Nothing but the exact lines from the one containing "1. Beginnen Sie" through the last line of the records below belongs in your answer.

++++++

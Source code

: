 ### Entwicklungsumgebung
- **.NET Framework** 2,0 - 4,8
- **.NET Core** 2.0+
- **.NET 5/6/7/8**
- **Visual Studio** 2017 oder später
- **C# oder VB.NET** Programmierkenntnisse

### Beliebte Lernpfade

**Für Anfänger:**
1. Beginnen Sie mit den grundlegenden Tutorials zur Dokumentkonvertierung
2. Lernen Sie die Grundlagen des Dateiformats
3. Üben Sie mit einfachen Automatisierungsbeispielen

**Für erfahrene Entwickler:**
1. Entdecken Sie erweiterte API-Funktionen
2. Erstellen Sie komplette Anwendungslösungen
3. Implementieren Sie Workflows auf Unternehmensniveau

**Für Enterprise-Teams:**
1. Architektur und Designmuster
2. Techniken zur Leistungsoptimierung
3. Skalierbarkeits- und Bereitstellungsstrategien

++++++

- **Written answer**
1. Beginnen Sie mit den grundlegenden Tutorials zur Dokumentkonvertierung
2. Lernen Sie die Grundlagen des Dateiformats
3. Üben Sie mit einfachen Automatisierungsbeispielen

**Für erfahrene Entwickler:**
1. Entdecken Sie erweiterte API-Funktionen
2. Erstellen Sie komplette Anwendungslösungen
3. Implementieren Sie Workflows auf Unternehmensniveau

**Für Enterprise-Teams:**
1. Architektur und Designmuster
2. Techniken zur Leistungsoptimierung
3. Skalierbarkeits- und Bereitstellungsstrategien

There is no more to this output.